Stamp collecting may seem the least likely subject to be the stuff of great drama, but in Theresa Rebeck’s funny, sharp and beguiling play, receiving its world preem from Boston’s Huntington Theater Company, philately can be passionate, mysterious and even wildly funny. Helmed by Rebecca Bayla Taichman with exquisite detail and fully realized by a quintet of smashing performers, “Mauritius” seems destined for special delivery to Gotham, lickety-split.
The stakes are high between the play’s two estranged half-sisters. Upon the death of their mother, they battle for possession of a stamp collection, specifically for two rare pieces described as “the crown jewels,” potentially worth millions if authentic. Jackie (Marin Ireland), the younger sister on the edge of grunge, desperation and escape, wants to sell. Prim and proper Mary (Laura Latreille), who left Jackie and their mother at 16, feels the stamps are her rightful inheritance from her paternal grandfather.
But three shady stamp dealers have designs on ownership as well: Dennis (Michael Aronov), a young buck who feels his sexual charms can woo the glue off either sibling; Philip (Robert Dorfman), the fraud-detecting expert weary of his sadly stamped life; and Sterling (James Gale), the powerful and perhaps dangerous black-marketer who covets the stamps with a sensual obsession.
Though the storyline may at first suggest elements of “The Piano Lesson,” “American Buffalo” or “The Price,” Rebeck has other ideas and sensibilities. Like the rare stamps in question from the paradise isle of Mauritius, the fascination is in gazing into what at first may seem slight, obvious and functional. But as one spends time with these funny, determined and crafty characters, it becomes clear that they, too, are filled with meaning, mystery and a fascinating world known only unto themselves. As one sister says, in order to appreciate what these “thin slips of paper” represent, “You have to know about all of it.”
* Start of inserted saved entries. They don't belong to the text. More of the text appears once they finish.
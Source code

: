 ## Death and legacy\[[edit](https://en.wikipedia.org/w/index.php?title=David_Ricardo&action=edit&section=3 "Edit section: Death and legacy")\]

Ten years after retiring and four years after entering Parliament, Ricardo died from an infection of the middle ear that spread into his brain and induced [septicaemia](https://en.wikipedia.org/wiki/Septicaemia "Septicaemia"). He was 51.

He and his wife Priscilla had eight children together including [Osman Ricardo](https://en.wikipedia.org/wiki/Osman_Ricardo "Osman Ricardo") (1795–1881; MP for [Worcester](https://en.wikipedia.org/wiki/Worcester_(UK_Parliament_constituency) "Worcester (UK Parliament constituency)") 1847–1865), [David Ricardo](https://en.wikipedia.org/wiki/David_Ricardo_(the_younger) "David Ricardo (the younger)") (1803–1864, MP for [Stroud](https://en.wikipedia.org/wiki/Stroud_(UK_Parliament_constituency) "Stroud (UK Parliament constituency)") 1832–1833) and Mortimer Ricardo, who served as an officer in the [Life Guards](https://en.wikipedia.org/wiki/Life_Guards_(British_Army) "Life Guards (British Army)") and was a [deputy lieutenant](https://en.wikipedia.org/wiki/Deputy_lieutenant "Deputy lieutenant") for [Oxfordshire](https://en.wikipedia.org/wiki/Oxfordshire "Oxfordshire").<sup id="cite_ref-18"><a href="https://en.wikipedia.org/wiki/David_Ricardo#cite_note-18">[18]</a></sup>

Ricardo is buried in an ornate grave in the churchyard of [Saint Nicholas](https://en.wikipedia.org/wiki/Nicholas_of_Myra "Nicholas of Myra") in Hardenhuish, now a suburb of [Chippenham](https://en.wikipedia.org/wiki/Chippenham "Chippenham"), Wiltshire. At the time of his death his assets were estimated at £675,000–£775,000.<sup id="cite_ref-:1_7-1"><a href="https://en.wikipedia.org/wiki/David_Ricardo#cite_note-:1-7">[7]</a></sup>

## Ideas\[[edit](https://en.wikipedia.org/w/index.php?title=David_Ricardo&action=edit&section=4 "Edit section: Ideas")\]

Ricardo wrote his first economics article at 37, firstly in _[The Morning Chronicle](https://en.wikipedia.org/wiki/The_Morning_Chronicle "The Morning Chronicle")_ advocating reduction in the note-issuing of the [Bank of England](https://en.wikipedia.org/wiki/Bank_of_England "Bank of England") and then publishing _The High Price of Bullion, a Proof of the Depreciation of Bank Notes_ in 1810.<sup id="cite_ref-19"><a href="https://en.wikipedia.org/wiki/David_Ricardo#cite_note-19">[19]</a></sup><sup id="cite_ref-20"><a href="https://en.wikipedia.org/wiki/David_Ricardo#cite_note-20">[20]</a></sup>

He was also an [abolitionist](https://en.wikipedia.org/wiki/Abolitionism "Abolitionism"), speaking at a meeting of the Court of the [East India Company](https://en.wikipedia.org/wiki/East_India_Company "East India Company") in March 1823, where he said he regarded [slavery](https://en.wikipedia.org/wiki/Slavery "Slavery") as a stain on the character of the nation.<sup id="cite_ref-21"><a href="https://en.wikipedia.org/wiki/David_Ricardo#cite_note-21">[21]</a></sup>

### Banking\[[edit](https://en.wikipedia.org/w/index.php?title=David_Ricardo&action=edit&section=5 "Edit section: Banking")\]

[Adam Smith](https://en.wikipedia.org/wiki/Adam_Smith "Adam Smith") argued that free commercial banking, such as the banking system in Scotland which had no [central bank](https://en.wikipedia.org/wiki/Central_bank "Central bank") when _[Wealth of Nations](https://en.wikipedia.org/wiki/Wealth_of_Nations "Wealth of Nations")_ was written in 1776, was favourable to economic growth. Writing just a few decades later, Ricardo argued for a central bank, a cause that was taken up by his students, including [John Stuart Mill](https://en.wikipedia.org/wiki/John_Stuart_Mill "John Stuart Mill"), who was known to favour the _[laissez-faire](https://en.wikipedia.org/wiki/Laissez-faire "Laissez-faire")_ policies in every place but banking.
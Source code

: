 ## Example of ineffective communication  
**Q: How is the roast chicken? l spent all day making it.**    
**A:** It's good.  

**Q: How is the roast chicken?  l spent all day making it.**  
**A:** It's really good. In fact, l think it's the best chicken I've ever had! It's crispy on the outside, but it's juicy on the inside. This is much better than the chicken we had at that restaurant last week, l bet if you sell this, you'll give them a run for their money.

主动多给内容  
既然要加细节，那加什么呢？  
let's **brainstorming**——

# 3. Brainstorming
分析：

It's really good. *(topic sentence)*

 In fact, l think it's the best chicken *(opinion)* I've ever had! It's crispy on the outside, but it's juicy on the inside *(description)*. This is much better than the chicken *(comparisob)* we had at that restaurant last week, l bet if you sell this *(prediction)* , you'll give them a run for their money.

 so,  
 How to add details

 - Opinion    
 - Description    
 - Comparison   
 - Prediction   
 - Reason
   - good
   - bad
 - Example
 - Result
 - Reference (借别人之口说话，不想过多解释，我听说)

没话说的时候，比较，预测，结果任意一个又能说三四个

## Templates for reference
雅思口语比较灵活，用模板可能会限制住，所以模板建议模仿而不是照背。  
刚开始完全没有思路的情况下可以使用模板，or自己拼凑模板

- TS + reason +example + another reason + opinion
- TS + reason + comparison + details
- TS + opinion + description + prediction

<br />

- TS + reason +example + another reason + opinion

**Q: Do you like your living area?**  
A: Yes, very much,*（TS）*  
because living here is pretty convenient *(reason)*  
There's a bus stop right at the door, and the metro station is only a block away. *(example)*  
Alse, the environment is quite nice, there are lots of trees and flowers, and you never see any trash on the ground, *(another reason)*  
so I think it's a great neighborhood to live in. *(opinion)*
But cannily, Rebeck just hints at each character’s simmering backstory of family trauma, betrayal and lost chances. Details come to the surface only in bursts of anger (a riotous sisterly screaming match), violence or frantic overlaps or throwaways. These characters — and Rebeck’s focus — is on the here and now and on the sisters’ dogged pursuit of what promises and pleasures these stamps could allow.
The play is filled with stunning scenes of high humor and drama: a high-stakes negotiation between Jackie and Sterling that becomes “the most intimate of exchanges”; two daft exercises of playing it cool with Jackie and Dennis; Dennis’ romancing of a flushed Mary while an appalled Jackie looks on; some chilling exchanges of deep-seated sibling resentment; and dandy plot and character twists.
Cast is uniformly strong, with a breakout perf of irresistible charm, ego and nerve by Aronov. With his entire body hopped-up with the thrill of a major stamp score, the young thesp is a comic marvel.
As the sisters, Ireland and Latreille bring their opposite-seeming characters into high relief. Ireland is all nervous energy and dark humor with a survivalist’s hunger, resilience and strength. Latreille is a deliciously passive type — but one not to be challenged.
Dorfman is splendid as the rumpled expert “sick of looking” until circumstances give him a chance to see things anew, finding meaning and value beyond the marketplace. Playing the international dealer involved in some “murky stuff,” Gale brings menace and passion as a man who will do anything to get in touch with the real thing.
Taichman, who is set to helm Rebeck’s “The Scene” Off Broadway later this season, directs this new work with a subtle understanding of how — like the most prized stamps — value can sometimes be found in the flaws. Eugene Lee’s pull-out scenery has the time-worn look of neglect and defeat. Miranda Hoffman’s costumes also offer clues into the characters’ inner lives and the stamp of veracity.